El virus se ha cobrado 6.500 muertes infantiles en la República del Congo (192).

Entre 2003 y 2013, Zimbabwe logró reducir las infecciones anuales de paludismo de 155 por cada 1.000 habitantes a sólo 22. Ahora, y en poco tiempo, se han producido más de 130 muertes y 135.000 infecciones. Dos tercios de todas las muertes fueron de niños de menos de 5 años.

Según la OMS, las muertes por malaria en el África subsahariana podrían aumentar a 769.000 en 2020, lo que duplicaría el número para 2018. De ser así, se volverían a los «estándares de mortalidad» de hace 20 años. La razón probable de esta catástrofe es el hecho de que los mosquiteros tratados con insecticidas ya no pueden distribuirse adecuadamente.

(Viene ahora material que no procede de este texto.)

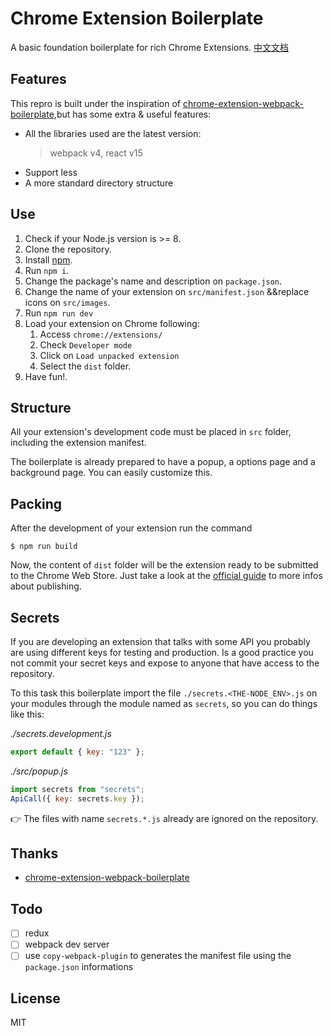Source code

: # Chrome Extension Boilerplate

A basic foundation boilerplate for rich Chrome Extensions. [中文文档](./README_cn.md)

## Features
This repro is built under the inspiration of [chrome-extension-webpack-boilerplate](https://github.com/samuelsimoes/chrome-extension-webpack-boilerplate),but has some extra & useful features:

* All the libraries used are the latest version:
    > webpack v4, react v15
* Support less
* A more standard directory structure

## Use

1. Check if your Node.js version is >= 8.
2. Clone the repository.
3. Install [npm](https://www.npmjs.com/get-npm).
4. Run `npm i`.
5. Change the package's name and description on `package.json`.
6. Change the name of your extension on `src/manifest.json` &&replace icons on `src/images`.
7. Run `npm run dev`
8. Load your extension on Chrome following:
    1. Access `chrome://extensions/`
    2. Check `Developer mode`
    3. Click on `Load unpacked extension`
    4. Select the `dist` folder.
8. Have fun!.

## Structure
All your extension's development code must be placed in `src` folder, including the extension manifest.

The boilerplate is already prepared to have a popup, a options page and a background page. You can easily customize this.

## Packing
After the development of your extension run the command

```
$ npm run build
```

Now, the content of `dist` folder will be the extension ready to be submitted to the Chrome Web Store. Just take a look at the [official guide](https://developer.chrome.com/webstore/publish) to more infos about publishing.

## Secrets
If you are developing an extension that talks with some API you probably are using different keys for testing and production. Is a good practice you not commit your secret keys and expose to anyone that have access to the repository.

To this task this boilerplate import the file `./secrets.<THE-NODE_ENV>.js` on your modules through the module named as `secrets`, so you can do things like this:

_./secrets.development.js_

```js
export default { key: "123" };
```

_./src/popup.js_

```js
import secrets from "secrets";
ApiCall({ key: secrets.key });
```
:point_right: The files with name `secrets.*.js` already are ignored on the repository.

## Thanks

* [chrome-extension-webpack-boilerplate](https://github.com/samuelsimoes/chrome-extension-webpack-boilerplate)

## Todo

- [ ] redux
- [ ] webpack dev server
- [ ] use `copy-webpack-plugin` to generates the manifest file using the `package.json` informations

## License

MIT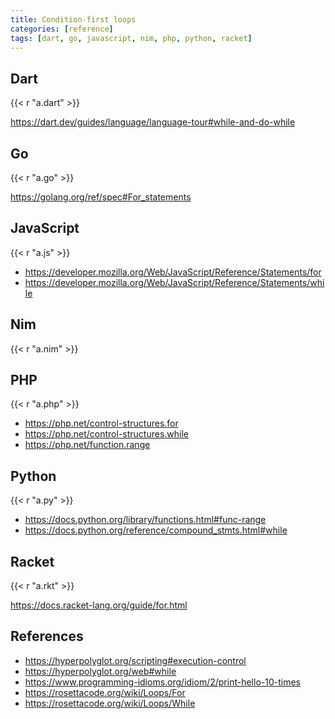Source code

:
 ```yaml
---
title: Condition-first loops
categories: [reference]
tags: [dart, go, javascript, nim, php, python, racket]
---
```


## Dart

{{< r "a.dart" >}}

<https://dart.dev/guides/language/language-tour#while-and-do-while>

## Go

{{< r "a.go" >}}

<https://golang.org/ref/spec#For_statements>

## JavaScript

{{< r "a.js" >}}

- <https://developer.mozilla.org/Web/JavaScript/Reference/Statements/for>
- <https://developer.mozilla.org/Web/JavaScript/Reference/Statements/while>

## Nim

{{< r "a.nim" >}}

## PHP

{{< r "a.php" >}}

- <https://php.net/control-structures.for>
- <https://php.net/control-structures.while>
- <https://php.net/function.range>

## Python

{{< r "a.py" >}}

- <https://docs.python.org/library/functions.html#func-range>
- <https://docs.python.org/reference/compound_stmts.html#while>

## Racket

{{< r "a.rkt" >}}

<https://docs.racket-lang.org/guide/for.html>

## References

- <https://hyperpolyglot.org/scripting#execution-control>
- <https://hyperpolyglot.org/web#while>
- <https://www.programming-idioms.org/idiom/2/print-hello-10-times>
- <https://rosettacode.org/wiki/Loops/For>
- <https://rosettacode.org/wiki/Loops/While>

¿Las muertes por paludismo en Zimbabwe y las muertes por sarampión en el Congo son sólo precursores de lo que está reservado para el continente?

Sinopsis

Con las medidas prescritas, ¿nuestro gobierno fue capaz de prolongar la vida de las personas que nos dejarían en los próximos días, meses o tal vez unos años? Tal vez, tal vez no. ¿Se salvaron muchas vidas con estas medidas? Ciertamente no, porque estas restricciones se impusieron cuando la epidemia ya estaba disminuyendo.

Una cosa es segura. El inconmensurable dolor que estas medidas han infligido no puede ser expresado en palabras o números.